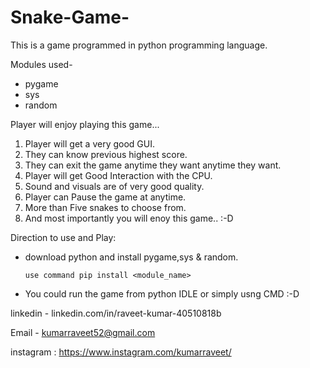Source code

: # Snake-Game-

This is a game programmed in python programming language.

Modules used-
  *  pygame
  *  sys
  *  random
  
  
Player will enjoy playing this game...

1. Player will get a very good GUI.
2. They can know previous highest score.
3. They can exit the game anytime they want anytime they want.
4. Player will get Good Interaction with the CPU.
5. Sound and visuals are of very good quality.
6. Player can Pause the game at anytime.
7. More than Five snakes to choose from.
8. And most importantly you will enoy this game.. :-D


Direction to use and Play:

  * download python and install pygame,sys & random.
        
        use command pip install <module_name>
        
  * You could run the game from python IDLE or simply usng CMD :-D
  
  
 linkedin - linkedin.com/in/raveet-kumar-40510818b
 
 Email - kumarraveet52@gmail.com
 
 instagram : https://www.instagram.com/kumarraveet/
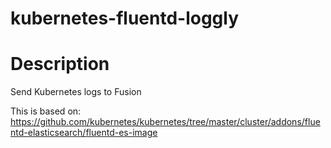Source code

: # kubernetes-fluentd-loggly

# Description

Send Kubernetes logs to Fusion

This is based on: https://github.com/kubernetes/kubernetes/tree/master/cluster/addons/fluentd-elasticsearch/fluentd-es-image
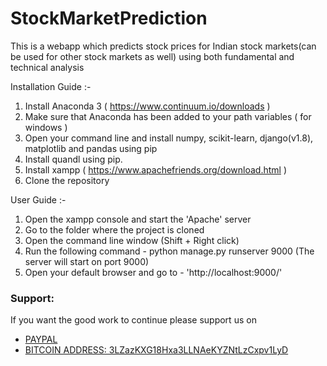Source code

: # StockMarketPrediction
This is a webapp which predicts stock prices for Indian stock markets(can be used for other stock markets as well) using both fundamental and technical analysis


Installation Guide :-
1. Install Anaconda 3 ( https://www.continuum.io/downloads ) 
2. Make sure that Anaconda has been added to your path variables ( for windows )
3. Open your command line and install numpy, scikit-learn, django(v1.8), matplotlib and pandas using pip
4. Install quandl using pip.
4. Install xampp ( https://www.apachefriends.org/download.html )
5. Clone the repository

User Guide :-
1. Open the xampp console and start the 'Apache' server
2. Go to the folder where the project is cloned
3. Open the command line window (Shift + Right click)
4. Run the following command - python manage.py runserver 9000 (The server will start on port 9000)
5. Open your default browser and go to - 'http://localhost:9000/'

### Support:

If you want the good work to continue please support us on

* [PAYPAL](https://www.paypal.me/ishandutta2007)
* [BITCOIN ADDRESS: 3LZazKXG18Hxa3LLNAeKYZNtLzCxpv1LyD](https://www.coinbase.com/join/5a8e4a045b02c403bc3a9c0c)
==
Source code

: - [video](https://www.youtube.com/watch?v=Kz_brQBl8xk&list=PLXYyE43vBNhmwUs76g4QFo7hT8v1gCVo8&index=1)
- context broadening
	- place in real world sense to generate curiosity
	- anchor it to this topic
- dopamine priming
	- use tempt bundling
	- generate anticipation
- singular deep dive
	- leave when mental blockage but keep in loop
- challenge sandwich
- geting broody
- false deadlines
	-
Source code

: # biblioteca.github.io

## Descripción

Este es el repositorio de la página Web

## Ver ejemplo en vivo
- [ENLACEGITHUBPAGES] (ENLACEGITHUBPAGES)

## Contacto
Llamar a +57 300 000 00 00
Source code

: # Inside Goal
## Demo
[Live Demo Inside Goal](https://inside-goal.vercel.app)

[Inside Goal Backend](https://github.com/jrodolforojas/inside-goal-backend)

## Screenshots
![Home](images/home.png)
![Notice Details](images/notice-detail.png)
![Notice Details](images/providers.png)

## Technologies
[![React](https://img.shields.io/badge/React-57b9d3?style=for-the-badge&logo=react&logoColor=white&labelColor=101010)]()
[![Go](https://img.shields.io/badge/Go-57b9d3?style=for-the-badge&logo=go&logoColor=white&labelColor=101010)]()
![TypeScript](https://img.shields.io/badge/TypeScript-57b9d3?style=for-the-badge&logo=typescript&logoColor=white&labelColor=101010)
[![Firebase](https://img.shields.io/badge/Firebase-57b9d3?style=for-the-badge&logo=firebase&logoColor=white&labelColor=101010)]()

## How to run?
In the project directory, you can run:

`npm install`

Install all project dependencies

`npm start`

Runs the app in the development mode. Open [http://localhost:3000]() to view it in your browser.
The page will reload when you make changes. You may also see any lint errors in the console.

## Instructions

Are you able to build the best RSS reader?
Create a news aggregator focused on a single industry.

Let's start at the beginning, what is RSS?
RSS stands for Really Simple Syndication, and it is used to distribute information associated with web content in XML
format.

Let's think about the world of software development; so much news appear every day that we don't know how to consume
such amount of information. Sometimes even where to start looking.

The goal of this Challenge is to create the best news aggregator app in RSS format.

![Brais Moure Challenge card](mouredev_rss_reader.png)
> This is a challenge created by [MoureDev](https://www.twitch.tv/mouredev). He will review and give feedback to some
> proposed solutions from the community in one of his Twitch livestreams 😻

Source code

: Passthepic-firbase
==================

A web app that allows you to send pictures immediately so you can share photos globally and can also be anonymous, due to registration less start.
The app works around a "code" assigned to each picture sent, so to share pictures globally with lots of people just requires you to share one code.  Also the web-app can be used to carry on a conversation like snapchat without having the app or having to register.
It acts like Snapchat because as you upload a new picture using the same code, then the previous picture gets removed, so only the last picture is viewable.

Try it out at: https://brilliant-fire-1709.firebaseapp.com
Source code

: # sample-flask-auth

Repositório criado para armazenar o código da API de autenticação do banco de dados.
...
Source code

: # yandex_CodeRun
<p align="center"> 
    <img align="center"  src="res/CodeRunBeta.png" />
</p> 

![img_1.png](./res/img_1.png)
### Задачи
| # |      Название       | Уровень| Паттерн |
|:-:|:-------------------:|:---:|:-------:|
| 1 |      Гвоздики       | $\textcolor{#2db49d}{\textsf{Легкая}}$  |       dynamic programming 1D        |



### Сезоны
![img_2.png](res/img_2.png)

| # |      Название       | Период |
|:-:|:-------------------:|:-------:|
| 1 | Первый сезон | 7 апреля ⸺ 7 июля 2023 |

### Exercise instructions
Search the material for the word "project". Each line where it is found must be copied.

### Solution to the problem
2. Go to the folder where the project is cloned
In the project directory, you can run:
Install all project dependencies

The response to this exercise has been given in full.